Bouw op de Rots

Wordt u "op en neder, heen en weder geslingerd onder invloed van allerlei wind van leer" (Efeziërs 4:14)? Of hebt u "diep gegraven en het fundament op de rots gelegd" (Lucas 6:48)? Het begrip van een stevige fundering vinden wij zowel in het Oude als in het Nieuwe Testament.

God is de Rots van ons heil.

Onze God is "de Rots, wiens werk volkomen is, omdat al zijn wegen recht zijn; een God van trouw, zonder onrecht, rechtvaardig en waarachtig is Hij" (Deuteronomium 32:4).

De moeder van Samuël heeft gebeden: "Er is niemand heilig gelijk de HERE, want niemand is er buiten U, en er is geen rots gelijk onze God" (1 Samuël 2:2).

David schreef: "O, HERE, mijn steenrots, mijn vesting en mijn bevrijder, mijn God, de Rots, bij wie ik schuil" (2 Samuël 22:2,3). "Gods weg is volmaakt; des HEREN woord is zuiver. Hij is een schild voor allen die bij Hem schuilen. Want wie is God behalve de HERE, wie is een rots buiten onze God?" (2 Samuël 22:31,32). "De HERE leeft. Geprezen zij mijn Rots, en verhoogd zij de God mijns heils" (2 Samuël 22:47 // Psalm 18).
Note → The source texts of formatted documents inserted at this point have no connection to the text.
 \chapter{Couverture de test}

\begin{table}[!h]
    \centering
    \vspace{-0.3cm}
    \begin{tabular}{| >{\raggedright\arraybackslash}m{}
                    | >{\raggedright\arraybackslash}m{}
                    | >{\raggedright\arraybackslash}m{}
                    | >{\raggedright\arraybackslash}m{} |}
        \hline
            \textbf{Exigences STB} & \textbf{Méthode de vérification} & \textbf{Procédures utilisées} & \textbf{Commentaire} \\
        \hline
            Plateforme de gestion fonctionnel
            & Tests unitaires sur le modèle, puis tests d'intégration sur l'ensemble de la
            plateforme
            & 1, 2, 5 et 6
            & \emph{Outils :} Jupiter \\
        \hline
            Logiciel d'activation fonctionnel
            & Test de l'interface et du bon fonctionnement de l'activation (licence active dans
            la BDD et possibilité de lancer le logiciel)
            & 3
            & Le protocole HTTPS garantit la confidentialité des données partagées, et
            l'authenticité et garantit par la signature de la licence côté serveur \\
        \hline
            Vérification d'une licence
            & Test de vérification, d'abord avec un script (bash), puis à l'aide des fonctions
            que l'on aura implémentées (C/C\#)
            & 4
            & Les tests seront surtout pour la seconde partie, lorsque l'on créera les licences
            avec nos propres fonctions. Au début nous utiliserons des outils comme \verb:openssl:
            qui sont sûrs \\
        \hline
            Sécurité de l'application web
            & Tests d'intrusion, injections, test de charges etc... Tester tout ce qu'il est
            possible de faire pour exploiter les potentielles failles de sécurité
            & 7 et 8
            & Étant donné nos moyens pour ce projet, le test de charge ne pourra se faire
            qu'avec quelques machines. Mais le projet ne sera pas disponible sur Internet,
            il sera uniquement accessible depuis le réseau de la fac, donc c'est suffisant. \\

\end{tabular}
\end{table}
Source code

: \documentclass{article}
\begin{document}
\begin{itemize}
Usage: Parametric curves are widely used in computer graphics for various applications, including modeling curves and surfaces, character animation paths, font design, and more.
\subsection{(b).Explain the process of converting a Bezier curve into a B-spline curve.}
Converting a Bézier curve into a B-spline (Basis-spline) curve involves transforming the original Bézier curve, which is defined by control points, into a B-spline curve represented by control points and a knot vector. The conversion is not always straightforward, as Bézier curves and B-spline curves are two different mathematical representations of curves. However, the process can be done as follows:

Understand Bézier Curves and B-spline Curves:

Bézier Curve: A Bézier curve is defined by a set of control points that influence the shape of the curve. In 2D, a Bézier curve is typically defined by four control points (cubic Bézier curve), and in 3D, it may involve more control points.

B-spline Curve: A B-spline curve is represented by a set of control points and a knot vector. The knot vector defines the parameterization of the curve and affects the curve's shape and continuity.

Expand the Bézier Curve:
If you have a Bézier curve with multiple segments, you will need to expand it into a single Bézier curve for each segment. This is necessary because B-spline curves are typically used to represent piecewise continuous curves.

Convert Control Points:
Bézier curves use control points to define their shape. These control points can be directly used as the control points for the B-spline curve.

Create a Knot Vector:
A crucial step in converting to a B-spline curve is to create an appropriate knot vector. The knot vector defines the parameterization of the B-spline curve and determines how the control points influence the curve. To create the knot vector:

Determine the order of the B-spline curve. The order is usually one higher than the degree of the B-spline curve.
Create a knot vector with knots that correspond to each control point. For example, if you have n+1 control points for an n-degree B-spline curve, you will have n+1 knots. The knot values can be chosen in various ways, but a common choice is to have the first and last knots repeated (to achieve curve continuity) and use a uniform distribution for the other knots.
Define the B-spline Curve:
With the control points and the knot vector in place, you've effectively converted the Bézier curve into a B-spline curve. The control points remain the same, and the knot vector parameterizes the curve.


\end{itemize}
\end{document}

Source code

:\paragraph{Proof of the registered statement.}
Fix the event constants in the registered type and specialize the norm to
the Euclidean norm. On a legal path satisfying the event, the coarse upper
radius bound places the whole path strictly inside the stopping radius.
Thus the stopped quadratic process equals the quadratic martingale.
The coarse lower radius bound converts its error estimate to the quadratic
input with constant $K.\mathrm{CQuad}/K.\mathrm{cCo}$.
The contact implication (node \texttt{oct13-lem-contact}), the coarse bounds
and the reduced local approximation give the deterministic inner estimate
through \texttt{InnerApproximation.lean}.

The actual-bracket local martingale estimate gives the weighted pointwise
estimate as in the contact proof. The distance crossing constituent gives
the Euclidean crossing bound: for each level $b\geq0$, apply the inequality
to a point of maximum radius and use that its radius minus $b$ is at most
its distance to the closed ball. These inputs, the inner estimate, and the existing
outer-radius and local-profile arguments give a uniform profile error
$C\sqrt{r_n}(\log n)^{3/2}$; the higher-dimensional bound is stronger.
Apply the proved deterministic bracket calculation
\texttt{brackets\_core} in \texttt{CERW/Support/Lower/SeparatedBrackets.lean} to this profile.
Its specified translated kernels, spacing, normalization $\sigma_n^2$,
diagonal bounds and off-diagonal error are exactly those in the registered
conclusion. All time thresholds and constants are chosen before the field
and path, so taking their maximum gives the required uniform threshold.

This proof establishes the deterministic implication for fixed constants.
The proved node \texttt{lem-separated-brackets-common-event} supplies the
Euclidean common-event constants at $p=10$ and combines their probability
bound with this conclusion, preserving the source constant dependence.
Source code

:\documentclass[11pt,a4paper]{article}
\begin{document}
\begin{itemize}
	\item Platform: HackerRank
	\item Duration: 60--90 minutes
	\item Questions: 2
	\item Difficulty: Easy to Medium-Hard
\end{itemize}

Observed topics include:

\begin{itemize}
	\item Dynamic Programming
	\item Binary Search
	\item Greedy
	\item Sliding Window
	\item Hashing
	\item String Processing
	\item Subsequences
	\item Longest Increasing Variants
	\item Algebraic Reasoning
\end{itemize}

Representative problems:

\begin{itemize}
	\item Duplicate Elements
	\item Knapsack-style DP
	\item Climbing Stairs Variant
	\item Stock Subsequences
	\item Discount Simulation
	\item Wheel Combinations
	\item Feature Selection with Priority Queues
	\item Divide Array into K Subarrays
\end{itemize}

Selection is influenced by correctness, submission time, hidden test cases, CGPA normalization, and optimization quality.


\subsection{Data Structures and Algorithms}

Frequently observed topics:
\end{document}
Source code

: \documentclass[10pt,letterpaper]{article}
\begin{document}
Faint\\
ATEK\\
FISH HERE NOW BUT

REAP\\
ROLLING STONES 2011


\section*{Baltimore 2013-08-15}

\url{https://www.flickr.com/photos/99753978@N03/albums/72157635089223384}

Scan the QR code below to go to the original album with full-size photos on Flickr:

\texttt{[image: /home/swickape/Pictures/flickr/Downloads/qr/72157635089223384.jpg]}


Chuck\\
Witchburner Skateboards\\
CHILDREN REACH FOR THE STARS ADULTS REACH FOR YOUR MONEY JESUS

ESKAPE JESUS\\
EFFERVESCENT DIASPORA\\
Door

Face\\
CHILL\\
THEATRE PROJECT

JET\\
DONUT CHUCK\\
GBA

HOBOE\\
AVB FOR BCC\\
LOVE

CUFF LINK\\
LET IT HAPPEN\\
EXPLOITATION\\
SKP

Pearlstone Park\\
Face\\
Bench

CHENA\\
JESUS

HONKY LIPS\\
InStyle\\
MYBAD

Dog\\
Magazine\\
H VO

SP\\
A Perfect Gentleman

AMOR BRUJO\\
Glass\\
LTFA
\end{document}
"Waarlijk, mijn ziel keert zich stil tot God, van Hem is mijn heil; waarlijk, Hij is mijn rots en mijn heil, mijn burcht, ik zal niet te zeer wankelen" (Psalm 62:2,3). "Waarlijk, mijn ziel, keer u stil tot God, want van Hem is mijn verwachting; waarlijk, Hij is mijn rots en mijn heil, mijn burcht, ik zal niet wankelen. Op God rust mijn heil en mijn eer, mijn sterke rots, mijn schuilplaats is in God" (Psalm 62: 6 t/m 8).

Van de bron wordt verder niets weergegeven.